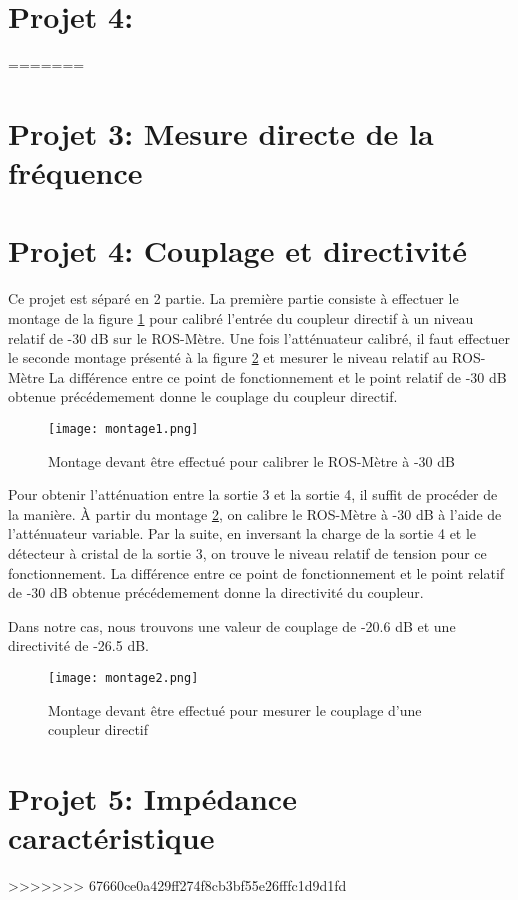 \section{Projet 4: }
=======
\section{Projet 3: Mesure directe de la fréquence}

\section{Projet 4: Couplage et directivité}
Ce projet est séparé en 2 partie. La première partie consiste à effectuer le montage de la figure \ref{montage1} pour calibré l'entrée du coupleur directif à un niveau relatif de -30 dB sur le ROS-Mètre. Une fois l'atténuateur calibré, il faut effectuer le seconde montage présenté à la figure \ref{montage2} et mesurer le niveau relatif au ROS-Mètre La différence entre ce point de fonctionnement et le point relatif de -30 dB obtenue précédemement donne le couplage du coupleur directif.

\begin{figure}[htbp]
    \centering
    \texttt{[image: montage1.png]}
    \caption{Montage devant être effectué pour calibrer le ROS-Mètre à -30 dB}
    \label{montage1}
\end{figure}

Pour obtenir l'atténuation entre la sortie 3 et la sortie 4, il suffit de procéder de la manière. À partir du montage \ref{montage2}, on calibre le ROS-Mètre à -30 dB à l'aide de l'atténuateur variable. Par la suite, en inversant la charge de la sortie 4 et le détecteur à cristal de la sortie 3, on trouve le niveau relatif de tension pour ce fonctionnement. La différence entre ce point de fonctionnement et le point relatif de -30 dB obtenue précédemement donne la directivité du coupleur.

Dans notre cas, nous trouvons une valeur de couplage de -20.6 dB et une directivité de -26.5 dB.

\begin{figure}[htbp]
    \centering
    \texttt{[image: montage2.png]}
    \caption{Montage devant être effectué pour mesurer le couplage d'une coupleur directif}
    \label{montage2}
\end{figure}

\section{Projet 5: Impédance caractéristique}

>>>>>>> 67660ce0a429ff274f8cb3bf55e26fffc1d9d1fd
□ □ □
▶ [Task]: In the listing above, the lines from the one containing "effectué pour calibrer" through the last line are to be returned exactly.

▶ [Exercise result]:
    \caption{Montage devant être effectué pour calibrer le ROS-Mètre à -30 dB}
    \label{montage1}
\end{figure}

Pour obtenir l'atténuation entre la sortie 3 et la sortie 4, il suffit de procéder de la manière. À partir du montage \ref{montage2}, on calibre le ROS-Mètre à -30 dB à l'aide de l'atténuateur variable. Par la suite, en inversant la charge de la sortie 4 et le détecteur à cristal de la sortie 3, on trouve le niveau relatif de tension pour ce fonctionnement. La différence entre ce point de fonctionnement et le point relatif de -30 dB obtenue précédemement donne la directivité du coupleur.

Dans notre cas, nous trouvons une valeur de couplage de -20.6 dB et une directivité de -26.5 dB.

\begin{figure}[htbp]
    \centering
    \texttt{[image: montage2.png]}
    \caption{Montage devant être effectué pour mesurer le couplage d'une coupleur directif}
    \label{montage2}
\end{figure}

\section{Projet 5: Impédance caractéristique}

>>>>>>> 67660ce0a429ff274f8cb3bf55e26fffc1d9d1fd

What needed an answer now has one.